La narration est mesurée, sans empressement, un rythme qui convient bien au désert jordanien. Les proverbes ou citations arabes en exergue de chaque chapitre nous aident à mieux comprendre le cheminement intellectuel du héros et ce qui motivera sa décision finale.

Les personnages sont tous bien dessinés, de Mélanie l’archéologue passionnée, à Lionel qui traîne avec lui ses traumatismes d’ancien correspondant de guerre. Leur relation, teintée de méfiance réciproque, évoluera vers un ton plus tendre du moment où ils apprennent à se connaître. Les « seconds rôles » sont également bien étudiés et le peuple bédouin est représenté par l’auteur avec une grande bienveillance.

Sont également dépeints avec réalisme et beaucoup de poésie les paysages sauvages du Wadi Rum, les dunes et les falaises ocre s’éclairant au couchant, qui font de Pétra et de ses ruines un personnage à part entière du roman.

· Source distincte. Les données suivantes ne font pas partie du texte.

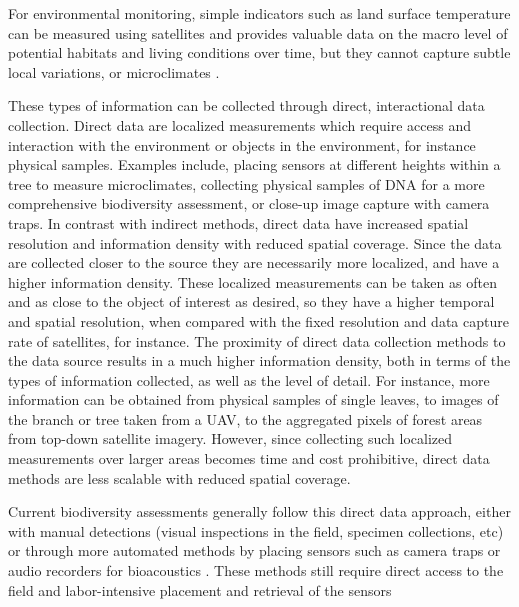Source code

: For environmental monitoring, simple indicators such as land surface temperature can be measured using satellites and provides valuable data on the macro level of potential habitats and living conditions over time, but they cannot capture  subtle local variations, or microclimates \cite{Frenne2021, Zellweger2019AdvancesSensing}.




These types of information can be collected through direct, interactional data collection. Direct data are localized measurements which require access and interaction with the environment or objects in the environment, for instance physical samples. Examples include, placing sensors at different heights within a tree to measure microclimates, collecting physical samples of DNA for a more comprehensive biodiversity assessment, or close-up image capture with camera traps. In contrast with indirect methods, direct data have increased spatial resolution and information density with reduced spatial coverage. Since the data are collected closer to the source they are necessarily more localized, and have a higher information density. These localized measurements can be taken as often and as close to the object of interest as desired, so they have a higher temporal and spatial resolution, when compared with the fixed resolution and data capture rate of satellites, for instance. The proximity of direct data collection methods to the data source results in a much higher information density, both in terms of the types of information collected, as well as the level of detail. For instance, more information can be obtained from physical samples of single leaves, to images of the branch or tree taken from a UAV, to the aggregated pixels of forest areas from top-down satellite imagery. However, since collecting such localized measurements over larger areas becomes time and cost prohibitive, direct data methods are less scalable with reduced spatial coverage.

Current biodiversity assessments generally follow this direct data approach, either with manual detections (visual inspections in the field, specimen collections, etc) or through more automated methods by placing sensors such as camera traps or audio recorders for bioacoustics \cite{Muller2023}. These methods still require direct access to the field and labor-intensive placement and retrieval of the sensors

C’est avec une pointe de regret que j’ai refermé ce livre, plus un roman d’aventures qu’un polar, un véritable plaidoyer aux accents de reportage, une déclaration d’amour à ce pays et à ses habitants. Je repars conquis et charmé par ce voyage dans le désert Jordanien, abandonnant dans le silence du désert Petra, le Wadi-Rum et leurs secrets, sur lesquels plane l’ombre de Thomas Edward Lawrence.

GEORGET2L’auteur :
Philippe Georget est né en 1963 en région parisienne. Après des études d’Histoire, il participe à une mission humanitaire au Nicaragua. Il voyage ensuite en Irlande du Nord, puis se rend à Jérusalem, en Cisjordanie et à Gaza. En 2001, il embarque sa femme et leurs trois enfants dans son camping-car et fait le tour de la Méditerranée en passant par l’Italie, la Grèce, la Jordanie, la Libye. Il opte ensuite pour le journalisme et poursuit sa carrière à France 3 comme journaliste-rédacteur, présentateur et caméraman (ce qui a sans doute influencé son écriture si originale?).